Step 1: Set up the Webpage Capture connector

The first step is to access to the Data Connectors and create a connector for Web Page source data.

  1. Go to https://compliance.microsoft.com and then click Data connectors > Webpage Capture.

  2. On the Webpage Capture product description page, click Add connector.

  3. On the Terms of service page, click Accept.

  4. Enter a unique name that identifies the connector, and then click Next.

  5. Sign in to your Merge1 account to configure the connector.

Step 2: Configure the Webpage Capture connector on the Veritas Merge1 site

The second step is to configure the Webpage Capture connector on the Veritas Merge1 site. For information about how to configure the Webpage Capture connector, see Merge1 Third-Party Connectors User Guide.

After you click Save & Finish, the User mapping page in the connector wizard in the compliance portal is displayed.

Step 3: Map users and complete the connector setup

To map users and complete the connector setup in the compliance portal, follow the steps below:

  1. On the Map Webpage Capture users to Microsoft 365 users page, enable automatic user mapping. The Webpage Capture items include a property called Email, which contains email addresses for users in your organization. If the connector can associate this address with a Microsoft 365 user, the items are imported to that user's mailbox.

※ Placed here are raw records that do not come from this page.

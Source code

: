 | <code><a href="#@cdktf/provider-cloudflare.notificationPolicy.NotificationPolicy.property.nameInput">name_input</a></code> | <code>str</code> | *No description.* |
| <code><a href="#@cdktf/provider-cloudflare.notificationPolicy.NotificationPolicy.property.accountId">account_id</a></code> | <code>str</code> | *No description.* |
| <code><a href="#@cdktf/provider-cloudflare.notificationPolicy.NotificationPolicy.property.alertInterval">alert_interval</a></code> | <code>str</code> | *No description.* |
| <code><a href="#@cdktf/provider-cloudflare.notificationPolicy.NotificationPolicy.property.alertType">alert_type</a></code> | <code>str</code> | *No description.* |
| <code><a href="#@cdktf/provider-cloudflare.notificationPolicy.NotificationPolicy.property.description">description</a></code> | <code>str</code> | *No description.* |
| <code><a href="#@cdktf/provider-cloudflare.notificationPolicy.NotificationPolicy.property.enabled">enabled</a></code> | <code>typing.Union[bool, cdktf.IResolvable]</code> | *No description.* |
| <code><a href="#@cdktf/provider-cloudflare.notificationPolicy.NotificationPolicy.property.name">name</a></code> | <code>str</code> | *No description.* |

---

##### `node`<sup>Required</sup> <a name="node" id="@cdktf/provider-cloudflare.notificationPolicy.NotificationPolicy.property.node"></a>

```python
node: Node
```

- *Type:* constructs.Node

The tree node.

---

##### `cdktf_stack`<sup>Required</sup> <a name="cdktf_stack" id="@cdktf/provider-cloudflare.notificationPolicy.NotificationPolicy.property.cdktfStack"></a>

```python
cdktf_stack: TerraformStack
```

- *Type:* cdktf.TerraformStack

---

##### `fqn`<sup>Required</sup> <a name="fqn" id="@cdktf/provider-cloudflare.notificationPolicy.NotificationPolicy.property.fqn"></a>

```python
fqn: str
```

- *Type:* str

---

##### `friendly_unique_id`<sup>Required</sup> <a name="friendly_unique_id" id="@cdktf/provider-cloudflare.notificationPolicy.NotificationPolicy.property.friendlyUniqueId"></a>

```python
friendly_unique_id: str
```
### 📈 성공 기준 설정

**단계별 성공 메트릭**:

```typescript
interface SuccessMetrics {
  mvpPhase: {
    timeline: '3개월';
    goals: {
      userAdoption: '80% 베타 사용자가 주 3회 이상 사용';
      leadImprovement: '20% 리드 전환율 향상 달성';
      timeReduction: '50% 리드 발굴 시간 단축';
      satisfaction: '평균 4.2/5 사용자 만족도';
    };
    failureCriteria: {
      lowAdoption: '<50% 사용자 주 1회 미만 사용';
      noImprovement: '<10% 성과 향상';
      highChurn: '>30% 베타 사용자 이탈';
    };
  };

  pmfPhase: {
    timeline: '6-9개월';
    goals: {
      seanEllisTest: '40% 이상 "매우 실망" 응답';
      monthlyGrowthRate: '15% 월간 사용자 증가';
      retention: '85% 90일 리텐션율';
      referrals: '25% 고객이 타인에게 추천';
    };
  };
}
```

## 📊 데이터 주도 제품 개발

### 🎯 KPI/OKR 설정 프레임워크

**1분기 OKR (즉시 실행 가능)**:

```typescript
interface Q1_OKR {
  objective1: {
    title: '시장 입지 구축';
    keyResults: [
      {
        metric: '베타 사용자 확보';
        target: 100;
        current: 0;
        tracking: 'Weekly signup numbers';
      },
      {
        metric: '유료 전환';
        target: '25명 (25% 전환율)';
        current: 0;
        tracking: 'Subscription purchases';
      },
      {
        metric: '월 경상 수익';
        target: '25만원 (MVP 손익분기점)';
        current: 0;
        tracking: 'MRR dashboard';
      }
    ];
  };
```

  2. Click Next, review your settings, and go to the Data connectors page to see the progress of the import process for the new connector.

Step 4: Monitor the Webpage Capture connector

After you create the Webpage Capture connector, you can view the connector status in the compliance portal.

  1. Go to https://compliance.microsoft.com and click Data connectors in the left nav.

  2. Click the Connectors tab and then select the Webpage Capture connector to display the flyout page. This page contains the properties and information about the connector.

  3. Under Connector status with source, click the Download log link to open (or save) the status log for the connector. This log contains information about the data that's been imported to the Microsoft cloud. For more information, see View admin logs for data connectors.

Known issues

  • At this time, we don't support importing attachments or items that are larger than 10 MB. Support for larger items will be available at a later date.